_Problem to work on_: The reply should be an exact repeat of the listing, with no pictures in it.

_Data for this exercise_:
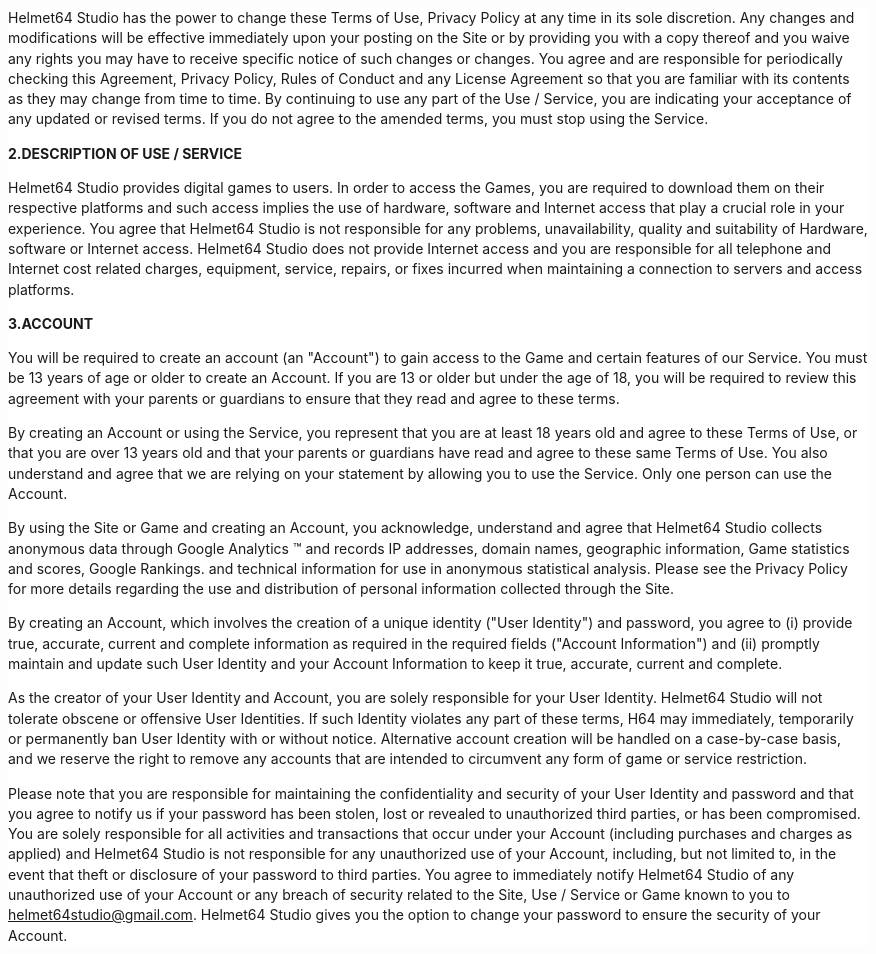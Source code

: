 Helmet64 Studio has the power to change these Terms of Use, Privacy Policy at any time in its sole discretion. Any changes and modifications will be effective immediately upon your posting on the Site or by providing you with a copy thereof and you waive any rights you may have to receive specific notice of such changes or changes. You agree and are responsible for periodically checking this Agreement, Privacy Policy, Rules of Conduct and any License Agreement so that you are familiar with its contents as they may change from time to time. By continuing to use any part of the Use / Service, you are indicating your acceptance of any updated or revised terms. If you do not agree to the amended terms, you must stop using the Service.

**2.DESCRIPTION OF USE / SERVICE**

Helmet64 Studio provides digital games to users. In order to access the Games, you are required to download them on their respective platforms and such access implies the use of hardware, software and Internet access that play a crucial role in your experience. You agree that Helmet64 Studio is not responsible for any problems, unavailability, quality and suitability of Hardware, software or Internet access. Helmet64 Studio does not provide Internet access and you are responsible for all telephone and Internet cost related charges, equipment, service, repairs, or fixes incurred when maintaining a connection to servers and access platforms.

**3.ACCOUNT**

You will be required to create an account (an "Account") to gain access to the Game and certain features of our Service. You must be 13 years of age or older to create an Account. If you are 13 or older but under the age of 18, you will be required to review this agreement with your parents or guardians to ensure that they read and agree to these terms.

By creating an Account or using the Service, you represent that you are at least 18 years old and agree to these Terms of Use, or that you are over 13 years old and that your parents or guardians have read and agree to these same Terms of Use. You also understand and agree that we are relying on your statement by allowing you to use the Service. Only one person can use the Account.

By using the Site or Game and creating an Account, you acknowledge, understand and agree that Helmet64 Studio collects anonymous data through Google Analytics ™ and records IP addresses, domain names, geographic information, Game statistics and scores, Google Rankings. and technical information for use in anonymous statistical analysis. Please see the Privacy Policy for more details regarding the use and distribution of personal information collected through the Site.

By creating an Account, which involves the creation of a unique identity ("User Identity") and password, you agree to (i) provide true, accurate, current and complete information as required in the required fields ("Account Information") and (ii) promptly maintain and update such User Identity and your Account Information to keep it true, accurate, current and complete.

As the creator of your User Identity and Account, you are solely responsible for your User Identity. Helmet64 Studio will not tolerate obscene or offensive User Identities. If such Identity violates any part of these terms, H64 may immediately, temporarily or permanently ban User Identity with or without notice. Alternative account creation will be handled on a case-by-case basis, and we reserve the right to remove any accounts that are intended to circumvent any form of game or service restriction.

Please note that you are responsible for maintaining the confidentiality and security of your User Identity and password and that you agree to notify us if your password has been stolen, lost or revealed to unauthorized third parties, or has been compromised. You are solely responsible for all activities and transactions that occur under your Account (including purchases and charges as applied) and Helmet64 Studio is not responsible for any unauthorized use of your Account, including, but not limited to, in the event that theft or disclosure of your password to third parties. You agree to immediately notify Helmet64 Studio of any unauthorized use of your Account or any breach of security related to the Site, Use / Service or Game known to you to helmet64studio@gmail.com. Helmet64 Studio gives you the option to change your password to ensure the security of your Account.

_Exercise result_:
Source code

: Helmet64 Studio has the power to change these Terms of Use, Privacy Policy at any time in its sole discretion. Any changes and modifications will be effective immediately upon your posting on the Site or by providing you with a copy thereof and you waive any rights you may have to receive specific notice of such changes or changes. You agree and are responsible for periodically checking this Agreement, Privacy Policy, Rules of Conduct and any License Agreement so that you are familiar with its contents as they may change from time to time. By continuing to use any part of the Use / Service, you are indicating your acceptance of any updated or revised terms. If you do not agree to the amended terms, you must stop using the Service.

**2.DESCRIPTION OF USE / SERVICE**

Helmet64 Studio provides digital games to users. In order to access the Games, you are required to download them on their respective platforms and such access implies the use of hardware, software and Internet access that play a crucial role in your experience. You agree that Helmet64 Studio is not responsible for any problems, unavailability, quality and suitability of Hardware, software or Internet access. Helmet64 Studio does not provide Internet access and you are responsible for all telephone and Internet cost related charges, equipment, service, repairs, or fixes incurred when maintaining a connection to servers and access platforms.

**3.ACCOUNT**

You will be required to create an account (an "Account") to gain access to the Game and certain features of our Service. You must be 13 years of age or older to create an Account. If you are 13 or older but under the age of 18, you will be required to review this agreement with your parents or guardians to ensure that they read and agree to these terms.

By creating an Account or using the Service, you represent that you are at least 18 years old and agree to these Terms of Use, or that you are over 13 years old and that your parents or guardians have read and agree to these same Terms of Use. You also understand and agree that we are relying on your statement by allowing you to use the Service. Only one person can use the Account.

By using the Site or Game and creating an Account, you acknowledge, understand and agree that Helmet64 Studio collects anonymous data through Google Analytics ™ and records IP addresses, domain names, geographic information, Game statistics and scores, Google Rankings. and technical information for use in anonymous statistical analysis. Please see the Privacy Policy for more details regarding the use and distribution of personal information collected through the Site.

By creating an Account, which involves the creation of a unique identity ("User Identity") and password, you agree to (i) provide true, accurate, current and complete information as required in the required fields ("Account Information") and (ii) promptly maintain and update such User Identity and your Account Information to keep it true, accurate, current and complete.

As the creator of your User Identity and Account, you are solely responsible for your User Identity. Helmet64 Studio will not tolerate obscene or offensive User Identities. If such Identity violates any part of these terms, H64 may immediately, temporarily or permanently ban User Identity with or without notice. Alternative account creation will be handled on a case-by-case basis, and we reserve the right to remove any accounts that are intended to circumvent any form of game or service restriction.

Please note that you are responsible for maintaining the confidentiality and security of your User Identity and password and that you agree to notify us if your password has been stolen, lost or revealed to unauthorized third parties, or has been compromised. You are solely responsible for all activities and transactions that occur under your Account (including purchases and charges as applied) and Helmet64 Studio is not responsible for any unauthorized use of your Account, including, but not limited to, in the event that theft or disclosure of your password to third parties. You agree to immediately notify Helmet64 Studio of any unauthorized use of your Account or any breach of security related to the Site, Use / Service or Game known to you to helmet64studio@gmail.com. Helmet64 Studio gives you the option to change your password to ensure the security of your Account.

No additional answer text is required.